Recover Binary Search Tree
Recover the tree without changing its structure.
An O(n) space algorithm is straight-forward. One can write the in-order traversal of the BST to a linear array, then find the two swapped elements and swap them back.
A better solution is to not explicitly write the in-order traversal to an array. In fact, we can just do an in-order traversal on the BST itself and find the swapped elements in the process. Notice that if we exchange two adjacent (in terms of in-order) nodes, then the logic to find swapped elements is a little different, but this is handled subtly in the code.
However, since the previous solution uses recursion, then the worst case space complexity is the depth of the tree, which could be as bad as O(n).
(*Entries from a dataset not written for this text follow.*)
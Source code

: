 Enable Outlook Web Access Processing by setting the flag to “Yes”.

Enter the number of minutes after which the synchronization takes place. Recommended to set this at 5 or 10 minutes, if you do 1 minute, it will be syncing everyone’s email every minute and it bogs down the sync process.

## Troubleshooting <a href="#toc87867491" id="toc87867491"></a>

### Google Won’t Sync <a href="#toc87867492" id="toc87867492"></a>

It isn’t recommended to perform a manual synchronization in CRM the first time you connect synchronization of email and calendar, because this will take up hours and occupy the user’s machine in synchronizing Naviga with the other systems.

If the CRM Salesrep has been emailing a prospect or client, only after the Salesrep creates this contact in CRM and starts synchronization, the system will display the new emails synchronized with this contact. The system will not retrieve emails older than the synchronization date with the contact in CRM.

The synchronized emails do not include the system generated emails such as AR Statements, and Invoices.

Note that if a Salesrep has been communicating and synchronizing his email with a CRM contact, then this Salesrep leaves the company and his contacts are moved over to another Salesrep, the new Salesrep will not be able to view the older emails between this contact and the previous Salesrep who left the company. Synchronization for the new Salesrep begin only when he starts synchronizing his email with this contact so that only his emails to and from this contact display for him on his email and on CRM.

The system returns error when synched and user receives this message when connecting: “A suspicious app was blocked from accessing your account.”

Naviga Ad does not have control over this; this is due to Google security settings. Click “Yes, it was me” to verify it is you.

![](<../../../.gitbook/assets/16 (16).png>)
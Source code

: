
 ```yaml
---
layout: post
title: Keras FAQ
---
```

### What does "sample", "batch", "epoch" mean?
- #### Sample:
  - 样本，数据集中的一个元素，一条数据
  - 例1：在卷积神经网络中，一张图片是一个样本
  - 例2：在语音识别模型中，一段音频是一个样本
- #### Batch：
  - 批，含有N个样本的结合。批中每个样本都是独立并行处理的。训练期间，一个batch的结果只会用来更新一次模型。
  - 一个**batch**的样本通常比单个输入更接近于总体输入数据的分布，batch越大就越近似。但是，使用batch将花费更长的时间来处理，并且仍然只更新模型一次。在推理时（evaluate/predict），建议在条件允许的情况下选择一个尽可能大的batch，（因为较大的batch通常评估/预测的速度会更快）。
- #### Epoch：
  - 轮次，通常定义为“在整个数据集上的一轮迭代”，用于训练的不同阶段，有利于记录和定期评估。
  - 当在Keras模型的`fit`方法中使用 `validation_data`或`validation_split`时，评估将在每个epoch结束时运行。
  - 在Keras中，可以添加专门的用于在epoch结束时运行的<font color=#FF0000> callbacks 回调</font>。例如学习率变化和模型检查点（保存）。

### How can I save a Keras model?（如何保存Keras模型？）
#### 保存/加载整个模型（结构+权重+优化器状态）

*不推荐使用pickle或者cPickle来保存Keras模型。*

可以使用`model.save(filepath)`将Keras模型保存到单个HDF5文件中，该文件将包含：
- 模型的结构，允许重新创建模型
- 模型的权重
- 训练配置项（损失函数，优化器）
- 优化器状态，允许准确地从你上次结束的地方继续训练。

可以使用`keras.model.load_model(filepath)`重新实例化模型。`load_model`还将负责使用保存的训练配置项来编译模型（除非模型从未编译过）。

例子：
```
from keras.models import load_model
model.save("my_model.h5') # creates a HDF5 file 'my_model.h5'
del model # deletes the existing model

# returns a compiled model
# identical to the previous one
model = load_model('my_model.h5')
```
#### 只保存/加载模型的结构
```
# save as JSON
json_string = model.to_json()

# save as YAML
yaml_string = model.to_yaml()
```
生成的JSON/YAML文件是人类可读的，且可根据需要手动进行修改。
A tree O(1) space solution requires the used of Threaded Binary Tree, which I learned from other's solution. A threaded binary tree allows one to truly traverse a binary tree with constant space. In our case, we want a forward traversal, so the right child of any node who doesn't have a right child points to its in-order successor. Since we want to preserve the structure, we make that pointing on the fly and recover it after that pointing after use. A threaded binary tree solution is as follows. Notice that we need to find the in-order predecessor of each node twice. The total complexity of finding in-order predecessor of all nodes is O(n), since it's easy to see that every edge is traversed only once. So it is not too bad.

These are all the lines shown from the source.